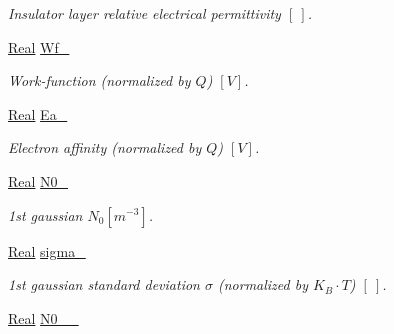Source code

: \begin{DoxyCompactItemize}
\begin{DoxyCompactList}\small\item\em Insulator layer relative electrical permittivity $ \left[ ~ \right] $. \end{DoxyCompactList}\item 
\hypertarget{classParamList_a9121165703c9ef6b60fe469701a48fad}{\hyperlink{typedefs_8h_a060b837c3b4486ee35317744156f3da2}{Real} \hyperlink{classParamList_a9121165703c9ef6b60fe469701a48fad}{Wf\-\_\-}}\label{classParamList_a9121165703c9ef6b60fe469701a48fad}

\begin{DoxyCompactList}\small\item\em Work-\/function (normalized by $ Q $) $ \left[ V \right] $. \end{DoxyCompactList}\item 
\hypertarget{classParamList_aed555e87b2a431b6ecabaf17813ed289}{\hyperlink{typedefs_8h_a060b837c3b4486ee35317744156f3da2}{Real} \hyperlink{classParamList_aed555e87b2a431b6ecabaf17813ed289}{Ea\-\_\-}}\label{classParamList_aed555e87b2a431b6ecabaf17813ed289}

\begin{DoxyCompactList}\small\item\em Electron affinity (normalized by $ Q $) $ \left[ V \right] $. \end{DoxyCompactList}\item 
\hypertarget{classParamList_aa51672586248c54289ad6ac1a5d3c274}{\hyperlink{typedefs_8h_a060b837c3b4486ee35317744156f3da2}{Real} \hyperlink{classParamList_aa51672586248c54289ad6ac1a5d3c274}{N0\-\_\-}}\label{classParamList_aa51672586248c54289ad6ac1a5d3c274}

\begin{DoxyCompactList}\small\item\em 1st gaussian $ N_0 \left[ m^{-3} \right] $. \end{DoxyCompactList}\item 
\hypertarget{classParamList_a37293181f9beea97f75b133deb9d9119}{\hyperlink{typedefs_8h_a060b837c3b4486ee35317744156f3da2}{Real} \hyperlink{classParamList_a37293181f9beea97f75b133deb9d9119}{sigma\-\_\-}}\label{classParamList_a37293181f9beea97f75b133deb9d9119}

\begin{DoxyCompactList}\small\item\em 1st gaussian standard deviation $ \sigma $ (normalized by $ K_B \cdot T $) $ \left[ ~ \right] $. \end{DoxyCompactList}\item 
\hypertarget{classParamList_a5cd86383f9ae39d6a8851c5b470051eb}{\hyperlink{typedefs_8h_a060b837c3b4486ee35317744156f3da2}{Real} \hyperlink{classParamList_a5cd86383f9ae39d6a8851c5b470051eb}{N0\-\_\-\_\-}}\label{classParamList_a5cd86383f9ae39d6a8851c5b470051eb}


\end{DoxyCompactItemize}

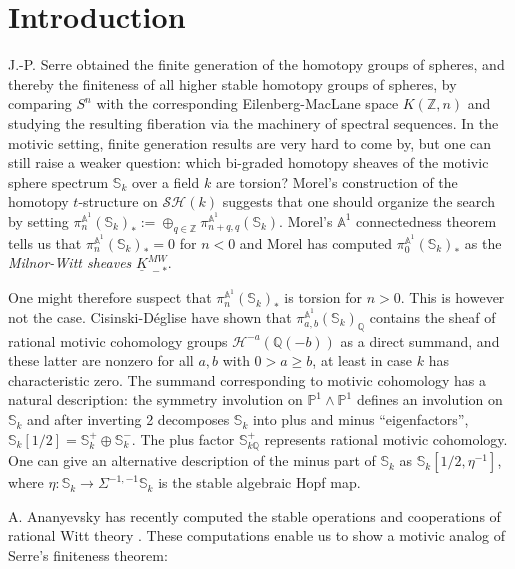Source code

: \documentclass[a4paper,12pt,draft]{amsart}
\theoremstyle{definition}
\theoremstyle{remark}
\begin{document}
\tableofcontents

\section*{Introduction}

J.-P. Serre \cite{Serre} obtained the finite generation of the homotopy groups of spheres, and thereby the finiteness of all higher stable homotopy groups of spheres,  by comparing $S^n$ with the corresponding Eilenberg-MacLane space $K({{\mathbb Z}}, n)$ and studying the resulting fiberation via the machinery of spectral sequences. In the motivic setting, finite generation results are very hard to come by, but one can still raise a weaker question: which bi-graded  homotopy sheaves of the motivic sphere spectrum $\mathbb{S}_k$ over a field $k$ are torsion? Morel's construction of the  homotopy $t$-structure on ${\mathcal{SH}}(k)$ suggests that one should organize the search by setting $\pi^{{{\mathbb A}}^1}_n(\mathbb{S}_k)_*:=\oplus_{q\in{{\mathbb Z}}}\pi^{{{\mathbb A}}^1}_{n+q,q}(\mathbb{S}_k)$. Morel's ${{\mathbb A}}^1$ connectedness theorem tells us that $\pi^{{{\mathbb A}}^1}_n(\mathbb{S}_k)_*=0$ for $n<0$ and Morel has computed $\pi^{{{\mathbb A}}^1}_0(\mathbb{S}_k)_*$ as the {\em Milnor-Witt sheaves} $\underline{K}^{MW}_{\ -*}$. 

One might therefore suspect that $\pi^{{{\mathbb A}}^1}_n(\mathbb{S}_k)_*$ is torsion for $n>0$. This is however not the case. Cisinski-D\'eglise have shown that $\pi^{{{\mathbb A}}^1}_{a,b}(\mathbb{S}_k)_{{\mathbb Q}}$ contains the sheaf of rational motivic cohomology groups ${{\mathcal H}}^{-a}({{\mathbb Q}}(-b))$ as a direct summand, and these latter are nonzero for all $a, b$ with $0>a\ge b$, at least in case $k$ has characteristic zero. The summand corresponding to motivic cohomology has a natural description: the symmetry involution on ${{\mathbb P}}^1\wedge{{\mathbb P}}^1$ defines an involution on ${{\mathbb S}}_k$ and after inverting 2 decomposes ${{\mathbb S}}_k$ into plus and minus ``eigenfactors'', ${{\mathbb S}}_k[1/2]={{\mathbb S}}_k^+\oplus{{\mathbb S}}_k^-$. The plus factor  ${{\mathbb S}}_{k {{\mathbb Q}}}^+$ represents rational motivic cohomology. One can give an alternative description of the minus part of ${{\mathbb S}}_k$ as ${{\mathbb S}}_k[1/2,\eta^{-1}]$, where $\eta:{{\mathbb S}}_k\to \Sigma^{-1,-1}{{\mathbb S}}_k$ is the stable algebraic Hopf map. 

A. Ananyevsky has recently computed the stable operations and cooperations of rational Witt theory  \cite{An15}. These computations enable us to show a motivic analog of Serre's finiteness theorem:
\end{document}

Problem to solve ▸ In the material above, please find every line that includes the word "left" and copy it.

Your response ▸
\begin{DoxyCompactList}\small\item\em Insulator layer relative electrical permittivity $ \left[ ~ \right] $. \end{DoxyCompactList}\item 
\begin{DoxyCompactList}\small\item\em Work-\/function (normalized by $ Q $) $ \left[ V \right] $. \end{DoxyCompactList}\item 
\begin{DoxyCompactList}\small\item\em Electron affinity (normalized by $ Q $) $ \left[ V \right] $. \end{DoxyCompactList}\item 
\begin{DoxyCompactList}\small\item\em 1st gaussian $ N_0 \left[ m^{-3} \right] $. \end{DoxyCompactList}\item 
\begin{DoxyCompactList}\small\item\em 1st gaussian standard deviation $ \sigma $ (normalized by $ K_B \cdot T $) $ \left[ ~ \right] $. \end{DoxyCompactList}\item 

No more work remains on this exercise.